**Assignment**
Each line that includes "build" must be copied from the records.

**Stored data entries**
--- START ---

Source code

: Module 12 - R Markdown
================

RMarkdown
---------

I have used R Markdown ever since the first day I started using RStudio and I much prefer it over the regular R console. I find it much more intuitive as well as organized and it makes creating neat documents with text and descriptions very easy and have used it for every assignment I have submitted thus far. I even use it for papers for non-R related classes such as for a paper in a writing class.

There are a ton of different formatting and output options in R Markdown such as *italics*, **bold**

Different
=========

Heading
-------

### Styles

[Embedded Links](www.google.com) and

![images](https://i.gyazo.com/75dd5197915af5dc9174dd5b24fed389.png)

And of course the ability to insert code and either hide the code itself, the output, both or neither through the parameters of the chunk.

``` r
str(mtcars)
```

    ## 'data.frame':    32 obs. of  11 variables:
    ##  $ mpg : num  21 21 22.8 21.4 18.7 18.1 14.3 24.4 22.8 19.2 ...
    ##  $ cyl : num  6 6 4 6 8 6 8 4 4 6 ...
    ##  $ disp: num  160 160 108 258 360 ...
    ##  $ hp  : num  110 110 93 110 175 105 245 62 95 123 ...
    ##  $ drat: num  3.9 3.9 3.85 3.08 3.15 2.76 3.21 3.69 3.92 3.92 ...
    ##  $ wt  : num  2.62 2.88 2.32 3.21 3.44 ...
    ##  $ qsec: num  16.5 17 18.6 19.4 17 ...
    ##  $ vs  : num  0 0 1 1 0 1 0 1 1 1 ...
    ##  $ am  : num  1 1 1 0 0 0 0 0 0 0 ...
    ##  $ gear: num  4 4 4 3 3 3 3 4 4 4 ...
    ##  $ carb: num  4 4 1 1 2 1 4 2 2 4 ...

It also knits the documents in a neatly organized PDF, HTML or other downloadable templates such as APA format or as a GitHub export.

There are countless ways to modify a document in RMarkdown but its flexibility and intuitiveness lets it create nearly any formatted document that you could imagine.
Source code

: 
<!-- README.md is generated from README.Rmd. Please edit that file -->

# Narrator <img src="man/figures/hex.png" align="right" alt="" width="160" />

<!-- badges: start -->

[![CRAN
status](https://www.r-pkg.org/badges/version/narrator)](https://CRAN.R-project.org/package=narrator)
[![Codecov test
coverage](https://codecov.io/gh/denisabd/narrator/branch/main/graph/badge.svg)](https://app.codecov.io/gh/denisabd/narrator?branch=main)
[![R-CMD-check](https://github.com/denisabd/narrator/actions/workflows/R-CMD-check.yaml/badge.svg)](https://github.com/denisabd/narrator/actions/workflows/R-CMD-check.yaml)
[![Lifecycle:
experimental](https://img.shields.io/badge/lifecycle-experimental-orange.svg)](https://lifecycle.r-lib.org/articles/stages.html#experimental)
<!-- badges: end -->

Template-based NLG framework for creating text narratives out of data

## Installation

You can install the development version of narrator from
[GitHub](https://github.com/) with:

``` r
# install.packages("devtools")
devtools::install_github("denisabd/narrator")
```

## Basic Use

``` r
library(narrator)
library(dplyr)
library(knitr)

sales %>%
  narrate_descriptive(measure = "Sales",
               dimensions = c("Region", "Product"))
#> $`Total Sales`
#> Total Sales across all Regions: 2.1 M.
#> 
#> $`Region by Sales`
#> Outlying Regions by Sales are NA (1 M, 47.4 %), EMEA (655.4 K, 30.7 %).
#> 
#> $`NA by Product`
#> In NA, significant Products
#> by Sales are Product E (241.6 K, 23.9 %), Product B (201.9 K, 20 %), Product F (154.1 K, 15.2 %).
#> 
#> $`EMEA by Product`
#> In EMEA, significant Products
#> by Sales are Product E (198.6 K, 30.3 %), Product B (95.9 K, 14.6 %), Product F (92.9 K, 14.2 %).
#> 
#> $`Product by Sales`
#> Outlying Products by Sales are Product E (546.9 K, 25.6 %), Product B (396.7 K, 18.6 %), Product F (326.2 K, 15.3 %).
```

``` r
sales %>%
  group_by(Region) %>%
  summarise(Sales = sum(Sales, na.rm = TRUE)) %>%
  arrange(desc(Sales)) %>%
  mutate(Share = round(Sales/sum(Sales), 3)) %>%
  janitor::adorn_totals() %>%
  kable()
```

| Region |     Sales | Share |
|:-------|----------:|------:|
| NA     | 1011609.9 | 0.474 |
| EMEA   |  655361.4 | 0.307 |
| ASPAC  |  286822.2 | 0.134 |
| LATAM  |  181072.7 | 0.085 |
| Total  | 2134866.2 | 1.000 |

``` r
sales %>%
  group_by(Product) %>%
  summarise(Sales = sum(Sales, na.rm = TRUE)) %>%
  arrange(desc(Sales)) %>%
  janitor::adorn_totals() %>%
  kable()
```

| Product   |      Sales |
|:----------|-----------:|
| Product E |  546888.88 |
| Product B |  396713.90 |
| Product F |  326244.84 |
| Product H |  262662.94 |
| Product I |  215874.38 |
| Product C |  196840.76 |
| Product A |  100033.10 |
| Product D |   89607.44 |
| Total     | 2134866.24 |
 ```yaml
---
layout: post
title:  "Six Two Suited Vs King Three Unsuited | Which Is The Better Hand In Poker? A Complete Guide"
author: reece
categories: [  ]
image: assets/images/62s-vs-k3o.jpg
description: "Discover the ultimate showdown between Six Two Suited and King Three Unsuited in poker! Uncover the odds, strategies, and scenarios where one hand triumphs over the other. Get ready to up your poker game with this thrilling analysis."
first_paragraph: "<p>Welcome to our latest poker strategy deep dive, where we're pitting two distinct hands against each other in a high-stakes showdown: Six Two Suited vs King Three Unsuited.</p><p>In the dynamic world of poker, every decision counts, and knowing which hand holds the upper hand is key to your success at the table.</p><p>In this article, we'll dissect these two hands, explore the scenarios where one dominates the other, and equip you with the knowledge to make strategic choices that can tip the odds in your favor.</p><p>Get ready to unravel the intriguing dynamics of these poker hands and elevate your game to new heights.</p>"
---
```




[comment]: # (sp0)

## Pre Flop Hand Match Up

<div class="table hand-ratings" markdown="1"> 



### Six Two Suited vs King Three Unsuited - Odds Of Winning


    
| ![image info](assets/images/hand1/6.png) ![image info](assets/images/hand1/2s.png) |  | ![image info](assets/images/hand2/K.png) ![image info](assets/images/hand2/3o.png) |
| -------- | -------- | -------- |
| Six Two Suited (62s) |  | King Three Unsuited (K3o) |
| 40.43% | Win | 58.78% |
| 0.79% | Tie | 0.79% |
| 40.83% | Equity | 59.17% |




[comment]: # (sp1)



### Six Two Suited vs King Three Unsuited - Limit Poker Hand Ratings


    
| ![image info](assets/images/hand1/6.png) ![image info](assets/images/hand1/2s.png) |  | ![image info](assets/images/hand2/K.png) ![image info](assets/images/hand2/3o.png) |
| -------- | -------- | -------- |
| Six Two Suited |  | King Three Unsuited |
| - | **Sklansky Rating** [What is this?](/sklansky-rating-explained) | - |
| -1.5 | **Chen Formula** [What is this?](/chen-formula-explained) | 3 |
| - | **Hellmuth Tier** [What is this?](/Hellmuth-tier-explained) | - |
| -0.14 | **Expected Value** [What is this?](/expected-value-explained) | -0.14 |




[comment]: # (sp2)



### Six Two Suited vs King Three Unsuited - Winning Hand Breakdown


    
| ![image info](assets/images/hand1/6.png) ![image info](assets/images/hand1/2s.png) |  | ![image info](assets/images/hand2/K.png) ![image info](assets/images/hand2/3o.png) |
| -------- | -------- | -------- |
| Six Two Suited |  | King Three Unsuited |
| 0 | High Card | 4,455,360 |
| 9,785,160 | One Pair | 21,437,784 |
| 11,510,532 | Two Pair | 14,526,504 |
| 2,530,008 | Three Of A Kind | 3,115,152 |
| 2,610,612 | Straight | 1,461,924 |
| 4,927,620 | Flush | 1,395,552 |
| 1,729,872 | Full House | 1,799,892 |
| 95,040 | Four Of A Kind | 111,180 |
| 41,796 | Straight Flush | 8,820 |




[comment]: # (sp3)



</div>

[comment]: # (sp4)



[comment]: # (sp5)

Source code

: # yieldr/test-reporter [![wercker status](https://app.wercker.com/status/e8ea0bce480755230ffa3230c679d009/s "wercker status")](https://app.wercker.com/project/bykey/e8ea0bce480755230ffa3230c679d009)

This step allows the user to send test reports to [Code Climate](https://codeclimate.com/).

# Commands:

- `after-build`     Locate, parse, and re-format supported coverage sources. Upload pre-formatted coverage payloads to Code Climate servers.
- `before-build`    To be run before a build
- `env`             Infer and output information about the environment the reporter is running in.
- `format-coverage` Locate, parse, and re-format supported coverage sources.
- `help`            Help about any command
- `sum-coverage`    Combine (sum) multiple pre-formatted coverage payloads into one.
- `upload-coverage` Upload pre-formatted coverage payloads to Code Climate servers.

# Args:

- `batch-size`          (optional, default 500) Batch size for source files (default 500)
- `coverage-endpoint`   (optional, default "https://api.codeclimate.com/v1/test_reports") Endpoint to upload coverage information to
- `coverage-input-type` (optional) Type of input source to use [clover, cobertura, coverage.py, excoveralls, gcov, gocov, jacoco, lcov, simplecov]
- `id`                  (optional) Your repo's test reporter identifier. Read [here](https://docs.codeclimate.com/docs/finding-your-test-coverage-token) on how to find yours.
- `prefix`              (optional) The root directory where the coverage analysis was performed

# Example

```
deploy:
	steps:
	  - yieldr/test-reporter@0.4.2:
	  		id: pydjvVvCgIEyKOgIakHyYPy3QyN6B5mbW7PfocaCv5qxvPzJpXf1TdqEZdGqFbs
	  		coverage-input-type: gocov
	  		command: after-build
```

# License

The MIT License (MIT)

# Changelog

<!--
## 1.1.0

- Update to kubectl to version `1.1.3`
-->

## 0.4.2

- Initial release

--- END ---

**Task solution**
- `after-build`     Locate, parse, and re-format supported coverage sources. Upload pre-formatted coverage payloads to Code Climate servers.
- `before-build`    To be run before a build
	  		command: after-build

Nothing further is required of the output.